Bieniuk przeszedł w tym roku wiele. Na koniec kwietnia wybuchła afera z modelką z Trójmiasta, która oskarżyła go o gwałt. W tych trudnych chwilach mógł liczyć na Martynę, która była z nim jeszcze od śmierci niezapomnianej Anny Przybylskiej. – Jestem przy Jarku i będę zawsze, bo tak postępują prawdziwi przyjaciele. Przez trzy lata trwania naszego związku bardzo zżyłam się z jego dziećmi, a one ze mną. Nie mogę ich teraz tak zostawić – mówiła nam wtedy Martyna. Nie spodziewała się nawet, co ją jeszcze czeka.
We wrześniu, z okazji 29. urodzin, napisała na Instagramie: „Kończą pewien etap mojego, w gruncie rzeczy, beztroskiego życia”. Co miała na myśli? Wielkie zmiany!

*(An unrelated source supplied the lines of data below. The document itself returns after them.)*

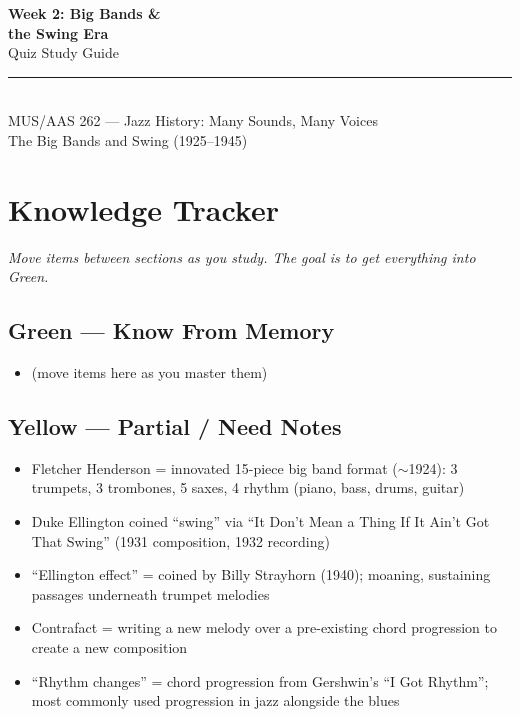 \documentclass[11pt, letterpaper]{article}
\begin{document}
\thispagestyle{empty}
\begin{center}
    \vspace*{0.5cm}
    {\Huge\bfseries\color{accent} Week 2: Big Bands \&\\[0.3em] the Swing Era}\\[0.5em]
    {\Large\color{subaccent} Quiz Study Guide}\\[1em]
    \textcolor{rulecolor}{\rule{0.6\textwidth}{0.8pt}}\\[0.8em]
    {\color{gray}\small MUS/AAS 262 --- Jazz History: Many Sounds, Many Voices\\[0.3em]
    The Big Bands and Swing (1925--1945)}
    \vspace{1cm}
\end{center}

\tableofcontents
\newpage

\section{Knowledge Tracker}

\textit{Move items between sections as you study. The goal is to get everything into Green.}

\subsection*{\textcolor{greenzone}{Green --- Know From Memory}}
\begin{itemize}[label=$\square$]
    \item (move items here as you master them)
\end{itemize}

\subsection*{\textcolor{yellowzone}{Yellow --- Partial / Need Notes}}
\begin{itemize}[label=$\square$]
    \item Fletcher Henderson = innovated 15-piece big band format ($\sim$1924): 3 trumpets, 3 trombones, 5 saxes, 4 rhythm (piano, bass, drums, guitar)
    \item Duke Ellington coined ``swing'' via ``It Don't Mean a Thing If It Ain't Got That Swing'' (1931 composition, 1932 recording)
    \item ``Ellington effect'' = coined by Billy Strayhorn (1940); moaning, sustaining passages underneath trumpet melodies
    \item Contrafact = writing a new melody over a pre-existing chord progression to create a new composition
    \item ``Rhythm changes'' = chord progression from Gershwin's ``I Got Rhythm''; most commonly used progression in jazz alongside the blues
\end{itemize}
\end{document}
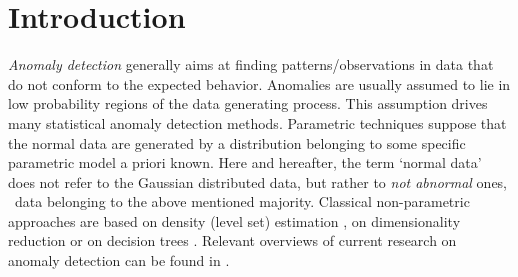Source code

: \section{Introduction}
\label{ocrf:sec:intro}
\textit{Anomaly detection} generally aims at finding patterns/observations in data
that do not conform to the expected behavior.
Anomalies are usually assumed to lie in low probability regions of the data generating
process.
%
This assumption drives many statistical anomaly detection methods. %
Parametric techniques \citep{Barnett94, Eskin2000} suppose that
the normal data are generated by a distribution belonging to some specific
parametric model a priori known.
%
Here and hereafter, the term `normal data' does not refer to the Gaussian
distributed data, but rather to \emph{not abnormal} ones, \ie~data belonging to the
above mentioned majority.
%
Classical non-parametric approaches are based on density (level set) estimation
\citep{Scholkopf2001, Scott2006, Breunig2000LOF, Quinn2014},
on dimensionality reduction \citep{Shyu2003, Aggarwal2001} or on decision trees
\citep{Liu2008, Shi2012}.
%
Relevant overviews of current research on anomaly detection can be found in
\cite{Hodge2004survey, Chandola2009survey, Patcha2007survey, Markou2003survey}.

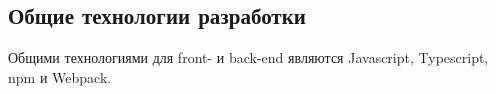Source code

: \subsection{Общие технологии разработки}

Общими технологиями для front- и back-end являются Javascript, Typescript, npm и Webpack.








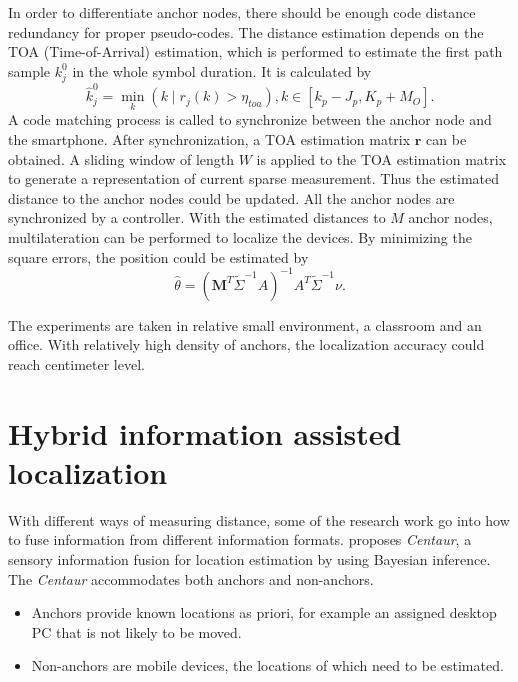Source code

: \documentclass[letterpaper]{article}
\begin{document}
In order to differentiate anchor nodes, there should be enough code distance redundancy for proper pseudo-codes.
The distance estimation depends on the TOA (Time-of-Arrival) estimation, which is performed to estimate the first path sample $ k^{0}_{j} $ in the whole symbol duration.
It is calculated by
\begin{equation}
\hat{k}^{0}_{j} = \min_{k} ( k \mid r_{j} (k) > \eta_{toa} ) , k \in [ k_{p} - J_{p}, K_{p} + M_{O}  ].
\end{equation}
A code matching process is called to synchronize between the anchor node and the smartphone.
After synchronization, a TOA estimation matrix $ \mathbf{r} $ can be obtained.
A sliding window of length $ W $  is applied to the TOA estimation matrix to generate a representation of current sparse measurement.
Thus the estimated distance to the anchor nodes could be updated.
All the anchor nodes are synchronized by a controller.
With the estimated distances to $ M $ anchor nodes, multilateration can be performed to localize the devices.	
By minimizing the square errors, the position could be estimated by
\begin{equation}
\hat{\theta} = (\mathbf{M}^{T} \tilde{\Sigma}^{-1} A )^{-1} A^{T} \tilde{\Sigma}^{-1} \nu.
\end{equation}

The experiments are taken in relative small environment, a classroom and an office.
With relatively high density of anchors, the localization accuracy could reach centimeter level.


\section{Hybrid information assisted localization}

With different ways of measuring distance, some of the research work go into how to fuse information from different information formats.
\cite{Nandakumar:2012:CLD:2348543.2348579} proposes \emph{Centaur}, a sensory information fusion for location estimation by using Bayesian inference.
The \emph{Centaur} accommodates both anchors and non-anchors.
\begin{itemize}
\item Anchors provide known locations as priori, for example an assigned desktop PC that is not likely to be moved.
\item Non-anchors are mobile devices, the locations of which need to be estimated.
\end{itemize}
\end{document}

Martyna jest bowiem w szóstym miesiącu ciąży, a ojcem dziecka jest Jarek. Niestety, modelka twierdzi, że mężczyzna odwrócił się od niej i nie utrzymuje z nią kontaktu!
– Tak, to prawda. Jestem w ciąży z Jarkiem Bieniukiem. (…) Uznał to za problem. (…) Postanowił nie interesować się nawet tym, jak ja się czuję, i nie ma ze mną kontaktu – wyznała rozpaczliwie tygodnikowi „Na Żywo”.

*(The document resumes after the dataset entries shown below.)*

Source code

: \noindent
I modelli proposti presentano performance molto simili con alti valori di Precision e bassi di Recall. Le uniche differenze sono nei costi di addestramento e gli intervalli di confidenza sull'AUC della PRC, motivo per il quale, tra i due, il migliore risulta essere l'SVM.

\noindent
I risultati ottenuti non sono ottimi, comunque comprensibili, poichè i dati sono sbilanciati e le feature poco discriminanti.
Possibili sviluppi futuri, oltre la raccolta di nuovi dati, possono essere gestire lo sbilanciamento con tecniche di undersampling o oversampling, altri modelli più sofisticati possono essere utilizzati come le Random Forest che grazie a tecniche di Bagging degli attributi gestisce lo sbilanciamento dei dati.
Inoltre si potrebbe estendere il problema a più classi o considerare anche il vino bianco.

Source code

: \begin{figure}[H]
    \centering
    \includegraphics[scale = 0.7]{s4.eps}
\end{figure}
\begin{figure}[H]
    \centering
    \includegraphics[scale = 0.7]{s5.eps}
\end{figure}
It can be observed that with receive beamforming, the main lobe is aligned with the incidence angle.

W rozmowie z nami Martyna nie była wylewna, czemu nie ma się co dziwić. Przechodzi teraz trudny czas, nie potrzebuje więc na głowie kolejnych kłopotów. – Nie będę udzielać już więcej wypowiedzi poza tą, której już udzieliłam. Zawarłam w niej wszystko i całą prawdę. Jest, jak jest… – mówi rozgoryczona. Przyszła mama potrzebuje zatem spokoju.
Nie wiadomo, jak te rewelacje skomentuje sam zainteresowany. Na naszą prośbę o komentarz wczoraj w ogóle nie odpowiedział.